Could broker::table be unordered_map instead?
Testing some scenarios in zeek/zeek#2394, _Rb_tree code is standing out in the profiles for publish_id of a table with 1mio entries. Maybe using std::unordered_map for broker::table could improve performance for such large tables?
https://github.com/zeek/broker/blob/5e64f93f9e52e1cc1b3612589e2d46eb460f58aa/include/broker/data.hh#L40-L41
No strong opinion on the change (doesn't matter for Broker itself), but changing this to unordered_map is a breaking API change. Whether there are actually any clients that rely on broker::table being sorted when iterating it: I don't know. Just pointing it out. 🙂
If we do this, It's probably also worth it to think about changing broker::set to an alias for std::unordered_set.
Would it be easy for you to change the types and generate new performance data? Having data on whether or not it's worth it to switch to the hash-based containers would provide some objective measure for the pro/con discussion.
Thanks for the comments.
Would it be easy for you to change the types and generate new performance data? Having data on whether or not it's worth it to switch to the hash-based containers would provide some objective measure for the pro/con discussion.
I think so. The test-case is "just" publishing a large table (1mio entries) table via publish_id on the Zeek side.
I tried the obvious change and it was complaining about missing std::hash templates for the involved types, so it's not just drop-in replacement.
@awelzel if you want to give it a spin: the branch issue/gh-276 has the necessary changes.

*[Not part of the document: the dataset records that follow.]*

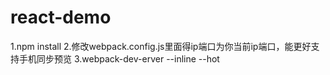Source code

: # react-demo
1.npm install
2.修改webpack.config.js里面得ip端口为你当前ip端口，能更好支持手机同步预览
3.webpack-dev-erver --inline --hot


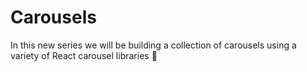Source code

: # Carousels
In this new series we will be building a collection of carousels using a variety of React carousel libraries 🚀
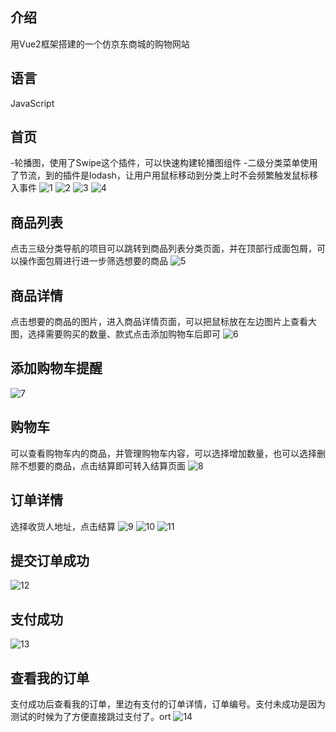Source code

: ## 介绍
用Vue2框架搭建的一个仿京东商城的购物网站
## 语言
JavaScript
## 首页
-轮播图，使用了Swipe这个插件，可以快速构建轮播图组件
-二级分类菜单使用了节流，到的插件是lodash，让用户用鼠标移动到分类上时不会频繁触发鼠标移入事件
![1](https://user-images.githubusercontent.com/113192717/229357904-6ee567db-1dba-4da1-a4a9-e84d5e98cfef.png)
![2](https://user-images.githubusercontent.com/113192717/229358046-5d750366-7994-4f6b-a72f-d3e869ab54fe.png)
![3](https://user-images.githubusercontent.com/113192717/229358072-8e56883f-977e-4df2-9ba5-8b632eb87cd4.png)
![4](https://user-images.githubusercontent.com/113192717/229358589-88b53d5c-bc68-45ba-beee-699ad2976457.png)

## 商品列表

点击三级分类导航的项目可以跳转到商品列表分类页面，并在顶部行成面包屑，可以操作面包屑进行进一步筛选想要的商品
![5](https://user-images.githubusercontent.com/113192717/229358605-aed0bdc9-96a7-4904-8e77-c13ed81f93c2.png)

## 商品详情
点击想要的商品的图片，进入商品详情页面，可以把鼠标放在左边图片上查看大图，选择需要购买的数量、款式点击添加购物车后即可
![6](https://user-images.githubusercontent.com/113192717/229358910-44441a0d-985a-4ee9-946b-a70fa977774e.png)

## 添加购物车提醒
![7](https://user-images.githubusercontent.com/113192717/229359038-fd081d01-e812-4f7b-9915-129f3b26b28e.png)

## 购物车
可以查看购物车内的商品，并管理购物车内容，可以选择增加数量，也可以选择删除不想要的商品，点击结算即可转入结算页面
![8](https://user-images.githubusercontent.com/113192717/229359225-69094c24-257a-4896-9f9c-dfb1572c61e5.png)

## 订单详情
选择收货人地址，点击结算
![9](https://user-images.githubusercontent.com/113192717/229359737-9ec4314a-6944-4988-8158-9161e8da8262.png)
![10](https://user-images.githubusercontent.com/113192717/229359741-9008e2d0-5667-47ce-89d2-02e84a851c1f.png)
![11](https://user-images.githubusercontent.com/113192717/229359747-41235c45-e74b-4759-8750-11d4e7697f14.png)
## 提交订单成功
![12](https://user-images.githubusercontent.com/113192717/229359843-22a4c60b-8fcc-4711-a8e3-82d1e9a778ec.png)
## 支付成功
![13](https://user-images.githubusercontent.com/113192717/229360486-b60544ee-1261-469b-937a-062c266a10ff.png)
## 查看我的订单
支付成功后查看我的订单，里边有支付的订单详情，订单编号。支付未成功是因为测试的时候为了方便直接跳过支付了。ort
![14](https://user-images.githubusercontent.com/113192717/229360683-68306680-e6bd-413a-b92e-b9db89643045.png)


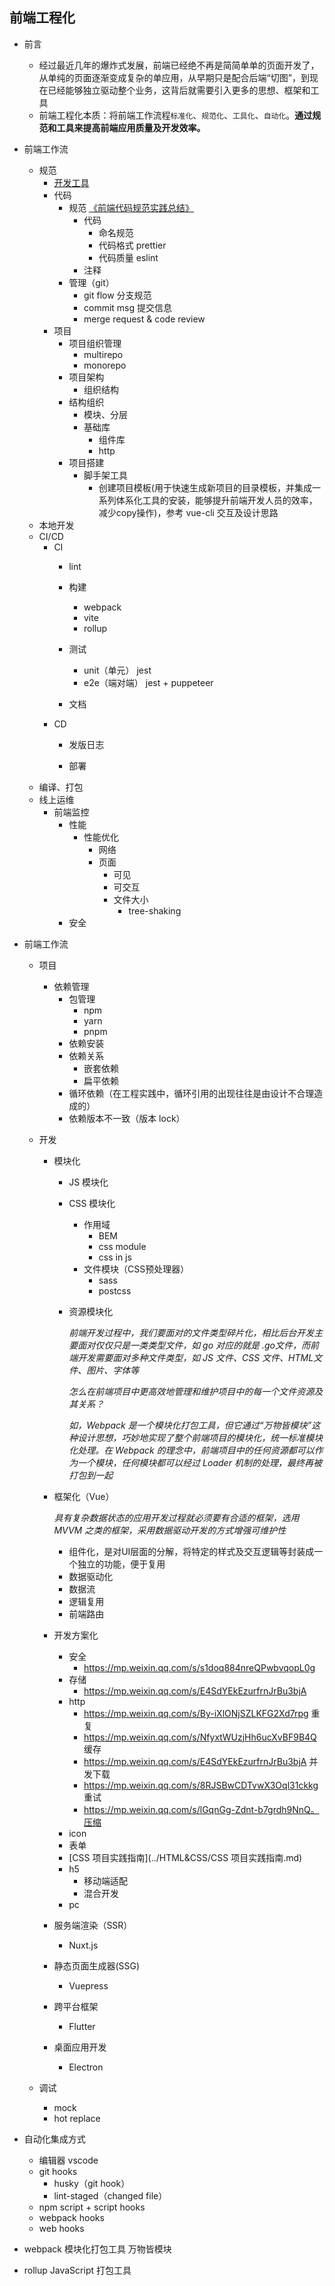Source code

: ## 前端工程化

- 前言

  - 经过最近几年的爆炸式发展，前端已经绝不再是简简单单的页面开发了，从单纯的页面逐渐变成复杂的单应用，从早期只是配合后端“切图”，到现在已经能够独立驱动整个业务，这背后就需要引入更多的思想、框架和工具
  - 前端工程化本质：将前端工作流程`标准化`、`规范化`、`工具化`、`自动化`。**通过规范和工具来提高前端应用质量及开发效率。**

- 前端工作流

  - 规范
    - [开发工具](./前端开发工具合集.md)
    - 代码
      - 规范 [《前端代码规范实践总结》](./前端代码规范实践总结.md)
        - 代码
          - 命名规范
          - 代码格式 prettier
          - 代码质量 eslint
        - 注释
      - 管理（git）
        - git flow 分支规范
        - commit msg 提交信息
        - merge request & code review
    - 项目
      - 项目组织管理
        - multirepo
        - monorepo
      - 项目架构
        - 组织结构
      - 结构组织
        - 模块、分层
        - 基础库
          - 组件库
          - http
      - 项目搭建
        - 脚手架工具
          - 创建项目模板(用于快速生成新项目的目录模板，并集成一系列体系化工具的安装，能够提升前端开发人员的效率，减少copy操作)，参考 vue-cli 交互及设计思路
  - 本地开发
  - CI/CD
    - CI
      - lint
      - 构建

        - webpack
        - vite
        - rollup
      - 测试

        - unit（单元） jest
        - e2e（端对端） jest + puppeteer
      - 文档
    - CD
      - 发版日志

      - 部署
  - 编译、打包
  - 线上运维
    - 前端监控
      - 性能
        - 性能优化
          - 网络
          - 页面
            - 可见
            - 可交互
            - 文件大小
              - tree-shaking
      - 安全

- 前端工作流

  - 项目

    - 依赖管理
      - 包管理
        - npm
        - yarn
        - pnpm
      - 依赖安装
      - 依赖关系
        - 嵌套依赖
        - 扁平依赖
      - 循环依赖（在工程实践中，循环引用的出现往往是由设计不合理造成的）
      - 依赖版本不一致（版本 lock）

  - 开发

    - 模块化

      - JS 模块化

      - CSS 模块化

        - 作用域
          - BEM
          - css module
          - css in js
        - 文件模块（CSS预处理器）
          - sass
          - postcss

      - 资源模块化

        *前端开发过程中，我们要面对的文件类型碎片化，相比后台开发主要面对仅仅只是一类类型文件，如 go 对应的就是 .go文件，而前端开发需要面对多种文件类型，如 JS 文件、CSS 文件、HTML文件、图片、字体等*

        *怎么在前端项目中更高效地管理和维护项目中的每一个文件资源及其关系？*

        *如，Webpack 是一个模块化打包工具，但它通过“万物皆模块”这种设计思想，巧妙地实现了整个前端项目的模块化，统一标准模块化处理。在 Webpack 的理念中，前端项目中的任何资源都可以作为一个模块，任何模块都可以经过 Loader 机制的处理，最终再被打包到一起*

    - 框架化（Vue）

      *具有复杂数据状态的应用开发过程就必须要有合适的框架，选用 MVVM 之类的框架，采用数据驱动开发的方式增强可维护性*

      - 组件化，是对UI层面的分解，将特定的样式及交互逻辑等封装成一个独立的功能，便于复用
      - 数据驱动化
      - 数据流
      - 逻辑复用
      - 前端路由

    - 开发方案化

      - 安全
        - https://mp.weixin.qq.com/s/s1doq884nreQPwbvqopL0g
      - 存储
        - https://mp.weixin.qq.com/s/E4SdYEkEzurfrnJrBu3bjA
      - http
        - https://mp.weixin.qq.com/s/By-iXlONjSZLKFG2Xd7rpg 重复
        - https://mp.weixin.qq.com/s/NfyxtWUzjHh6ucXvBF9B4Q 缓存
        - https://mp.weixin.qq.com/s/E4SdYEkEzurfrnJrBu3bjA 并发下载
        - https://mp.weixin.qq.com/s/8RJSBwCDTvwX3Oql31ckkg 重试
        - https://mp.weixin.qq.com/s/lGqnGg-Zdnt-b7grdh9NnQ。压缩
      - icon
      - 表单
      - [CSS 项目实践指南](../HTML&CSS/CSS 项目实践指南.md)
      - h5
        - 移动端适配
        - 混合开发
      - pc

    - 服务端渲染（SSR）

      - Nuxt.js

    - 静态页面生成器(SSG)

      - Vuepress

    - 跨平台框架

      - Flutter

    - 桌面应用开发

      - Electron

  - 调试

    - mock
    - hot replace

- 自动化集成方式

  - 编辑器 vscode
  - git hooks
    - husky（git hook）
    - lint-staged（changed file）
  - npm script + script hooks
  - webpack hooks
  - web hooks

  

- webpack 模块化打包工具 万物皆模块
- rollup JavaScript 打包工具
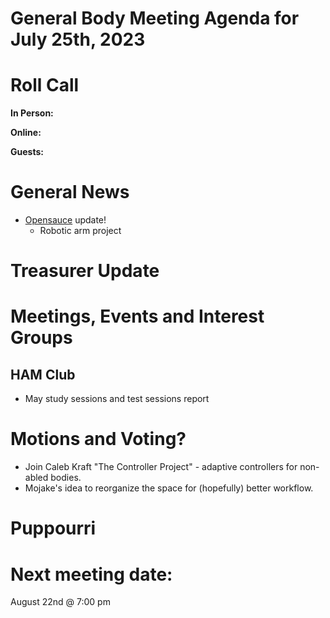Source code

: # General Body Meeting Agenda for July 25th, 2023
# Roll Call
**In Person:**

**Online:** 

**Guests:** 

# General News
  - [Opensauce](https://opensauce.live) update!
    - Robotic arm project
  
# Treasurer Update
# Meetings, Events and Interest Groups
## HAM Club
  - May study sessions and test sessions report
# Motions and Voting?
  - Join Caleb Kraft "The Controller Project" - adaptive controllers for non-abled bodies.
  - Mojake's idea to reorganize the space for (hopefully) better workflow. 
# Puppourri



# Next meeting date:
August 22nd @ 7:00 pm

The branch unfortunately doesn't compile for me. Here's a test script though - it creates two tables each with 500k entries and publishes them to a connecting worker from the manager:
ZEEK_DEFAULT_CONNECT_RETRY=1 zeek -j ./publish_id.zeek
...
[supervisor:STDOUT] [manager] Populated, 500000, 500000
[supervisor:STDOUT] [manager] Publishing, worker-001
[supervisor:STDOUT] [manager] Publish done, worker-001, 2.101729
So this indicates we'd block for 2 seconds in script land before returning from the publish_id() call.
@load base/frameworks/cluster
@load base/frameworks/reporter
redef Broker::disable_ssl = T;
redef Reporter::info_to_stderr = T;
redef Reporter::warnings_to_stderr = T;
redef Reporter::errors_to_stderr = T;
global interface = "fuzzout";
global workers = 1;
event zeek_init()
{
if ( ! Supervisor::is_supervisor() )
return;
Broker::listen("127.0.0.1", 9999/tcp);
local cluster: table[string] of Supervisor::ClusterEndpoint;
cluster["manager"] = [$role=Supervisor::MANAGER, $host=127.0.0.1, $p=10000/tcp];
local i = 0;
local worker_port_offset = 10010;
while ( ++i <= workers )
{
local name = fmt("worker-%03d", i);
local p = count_to_port(worker_port_offset + i, tcp);
cluster[name] = [$role=Supervisor::WORKER, $host=127.0.0.1, $p=p, $interface=interface];
}
for ( n, ep in cluster )
{
local sn = Supervisor::NodeConfig($name=n);
sn$cluster = cluster;
sn$directory = n;
if ( ep?$interface )
sn$interface = ep$interface;
local res = Supervisor::create(sn);
if ( res != "" )
Reporter::fatal(fmt("supervisor failed to create node '%s': %s", n, res));
}
}
module PublishTest;
export {
type Store: record {
addr_table: table[addr] of string &default=table();
string_table: table[string] of string &default=table();
};
global store: Store;
}
@if ( Cluster::local_node_type() == Cluster::MANAGER )
event zeek_init()
{
local i = 0;
local lim = 500000;
while (++i <= lim)
{
local a = counts_to_addr(vector(50000000 + i));
store$addr_table[a] = cat(a);
local d = fmt("domain-%d.example.com", i);
store$string_table[d] = d;
}
print "Populated", |store$addr_table|, |store$string_table|;
}
event Cluster::node_up(name: string, id: string)
{
print "Publishing", name;
local st = current_time();
Broker::publish_id(Cluster::node_topic(name), "PublishTest::store");
local et = current_time();
print "Publish done", name, interval_to_double(et - st);
}
@endif
The branch unfortunately doesn't compile for me.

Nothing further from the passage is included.